“Reopen school!” might be the new rallying cry of American parents.
But what happens if the doors open in September and hardly anyone shows up?
Before we get to that question, parents all across the nation have caught COVID-19 fever and it has them thinking about getting their kids out of the house.
I’m kidding of course, but as this father of two young boys can tell you, four-plus months of various lockdowns have given families everywhere a bad case of cabin fever.
It’s not beginning to look like Christmas in July, but as Meredith Willson wrote in the famous lyric, “mom and dad can hardly wait for school to start again.”
Seriously, some days I feel like the woman in the old Mervyn’s department store TV ads, chanting “open, open, open,” while waiting outside for the big sale to start. Except for me it’s, “Reopen school, reopen school, reopen school.”
Whatever the real risks might or might not be — we’ll get to that momentarily — more than two-thirds of parents polled by Rasmussen “say they’re likely to let their kids go back” to school in the fall.
But will the schools reopen this fall?
Education blogger Joanne Jacobs wrote on Tuesday that in Fairfax County, Virginia, teachers say they’ll refuse to return to their classrooms.
The local district is setting up a “hybrid” learning program that will let parents choose between “full-time remote learning or part-time in-person schooling.” But Jacobs writes, “teachers worry they’ll be forced to teach in person if not enough parents sign up for the all-virtual option.”
It should be noted that children barely transmit the COVID-19 infection, according to at least one French study.
Marthe Fourcade reported for Bloomberg last week:
The study confirms that children appear to show fewer telltale symptoms than adults and be less contagious, providing a justification for school reopenings in countries from Denmark to Switzerland. The researchers found that 61% of the parents of infected kids had the coronavirus, compared with about 7% of parents of healthy ones, suggesting it was the parents who had infected their offspring rather than the other way around.
So not only is student-to-teacher transmission unlikely, at least among the younger set, most teachers aren’t in a risk group for COVID-19 death.
The death rate for people under 65 years of age and without any underlying comorbidities is minuscule.
Whatever the benefits are of getting the kids out of the house more regularly, the longterm lockdown and accompanying hemming & hawing on the part of various school districts have more parents considering homeschooling.
PJMedia’s own Jeff Reynolds reported back in May that “six in ten parents said they were likely to homeschool next academic year, with three in ten saying they are very likely.”
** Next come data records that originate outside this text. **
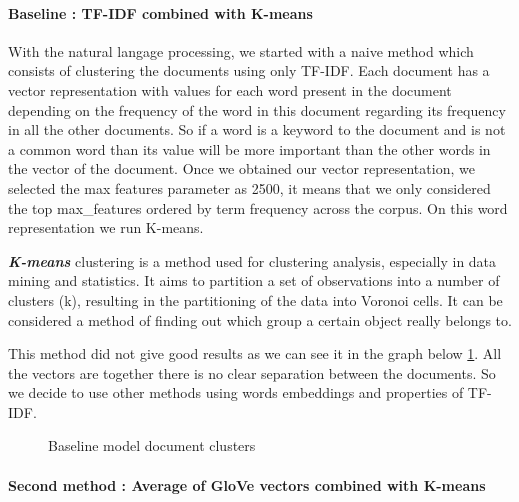 \documentclass[article,twocolumn]{IEEEtran}
\begin{document}
\hypertarget{baseline-tf-idf-combined-with-k-means}{%
\paragraph{Baseline : TF-IDF combined with
K-means}\label{baseline-tf-idf-combined-with-k-means}}

With the natural langage processing, we started with a naive method
which consists of clustering the documents using only TF-IDF. Each
document has a vector representation with values for each word present
in the document depending on the frequency of the word in this document
regarding its frequency in all the other documents. So if a word is a
keyword to the document and is not a common word than its value will be
more important than the other words in the vector of the document. Once
we obtained our vector representation, we selected the max features
parameter as 2500, it means that we only considered the top
max\_features ordered by term frequency across the corpus. On this word
representation we run K-means.

\textbf{\emph{K-means}} clustering is a method used for clustering
analysis, especially in data mining and statistics. It aims to partition
a set of observations into a number of clusters (k), resulting in the
partitioning of the data into Voronoi cells. It can be considered a
method of finding out which group a certain object really belongs to.

This method did not give good results as we can see it in the graph
below \ref{fig3}. All the vectors are together there is no clear
separation between the documents. So we decide to use other methods
using words embeddings and properties of TF-IDF.


    \begin{figure}
        \begin{center}\end{center}
        \caption{Baseline model document clusters}
        \label{fig3}
    \end{figure}
    
    \hypertarget{second-method-average-of-glove-vectors-combined-with-k-means}{%
\paragraph{Second method : Average of GloVe vectors combined with
K-means}\label{second-method-average-of-glove-vectors-combined-with-k-means}}
\end{document}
North Carolina’s North State Journal noted on Wednesday that “the website for the N.C Department of Administration’s Notice of Intent to Establish a Home School was not available due to volume.”
What we would seem to have here then is more than just parents telling pollsters what they’d like to do whether or not their districts decide to reopen schools.
They’re starting to take concrete actions.
Here at Villa Verde, high atop Monument Hill on the Front Range of the Rocky Mountains, my wife and I have tried without success to interest our oldest in homeschooling — but to no avail.
There’s a sliding scale of parental expectations that goes like this:
o The things the kids must do
o The things they may or may not do, their choice
o The things they may not do
We’ve always presented homeschooling as an option rather than a requirement, simply because we’ve been more than satisfied with our local schools. But with our oldest entering high school in the fall, and the district still unsure of what high school will actually entail this year, homeschooling might shift up from “things they may or may not do” to “the things the kids must do.”
Like parents everywhere, we’re in a wait-and-see mode until everyone from Gov. Jared “Lock It Down, All of It!” Polis to our local district makes a decision about just how much to reopen school.
As any schoolkid can tell you, the countdown clock to the start of the school year ticks away faster than expected, especially in this crazy summer of 2020.
No matter what parents might say to Rasmussen about how eager they are for the whole reopen school thing, the fact is that surprisingly few kids might be showing up in the fall.